Work item ::
Locate each line below that includes "scan" and reproduce it.

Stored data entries

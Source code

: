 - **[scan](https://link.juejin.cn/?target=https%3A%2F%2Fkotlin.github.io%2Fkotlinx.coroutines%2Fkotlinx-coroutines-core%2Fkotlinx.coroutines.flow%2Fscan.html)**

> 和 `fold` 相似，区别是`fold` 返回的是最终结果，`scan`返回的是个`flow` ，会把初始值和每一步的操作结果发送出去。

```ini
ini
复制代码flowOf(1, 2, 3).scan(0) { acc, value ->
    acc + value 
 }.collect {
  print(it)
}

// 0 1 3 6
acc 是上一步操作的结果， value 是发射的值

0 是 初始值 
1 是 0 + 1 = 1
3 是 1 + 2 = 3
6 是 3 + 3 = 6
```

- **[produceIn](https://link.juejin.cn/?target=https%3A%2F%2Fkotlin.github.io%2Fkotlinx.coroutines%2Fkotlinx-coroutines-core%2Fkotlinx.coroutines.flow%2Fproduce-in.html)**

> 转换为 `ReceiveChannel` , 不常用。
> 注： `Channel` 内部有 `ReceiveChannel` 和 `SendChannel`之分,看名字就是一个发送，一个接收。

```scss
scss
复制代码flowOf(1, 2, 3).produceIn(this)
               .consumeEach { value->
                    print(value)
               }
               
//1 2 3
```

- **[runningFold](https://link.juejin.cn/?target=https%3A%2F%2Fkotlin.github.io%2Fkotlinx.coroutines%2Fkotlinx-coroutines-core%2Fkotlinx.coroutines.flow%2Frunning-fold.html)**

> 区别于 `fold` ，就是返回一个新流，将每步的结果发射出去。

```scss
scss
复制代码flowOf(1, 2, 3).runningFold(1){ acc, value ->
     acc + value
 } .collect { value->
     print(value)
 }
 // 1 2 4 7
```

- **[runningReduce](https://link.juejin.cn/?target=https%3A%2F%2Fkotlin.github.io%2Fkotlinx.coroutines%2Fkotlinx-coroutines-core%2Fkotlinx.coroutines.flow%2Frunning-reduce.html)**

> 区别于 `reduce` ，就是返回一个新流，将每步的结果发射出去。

Solution to the exercise ::
: - **[scan](https://link.juejin.cn/?target=https%3A%2F%2Fkotlin.github.io%2Fkotlinx.coroutines%2Fkotlinx-coroutines-core%2Fkotlinx.coroutines.flow%2Fscan.html)**
> 和 `fold` 相似，区别是`fold` 返回的是最终结果，`scan`返回的是个`flow` ，会把初始值和每一步的操作结果发送出去。
复制代码flowOf(1, 2, 3).scan(0) { acc, value ->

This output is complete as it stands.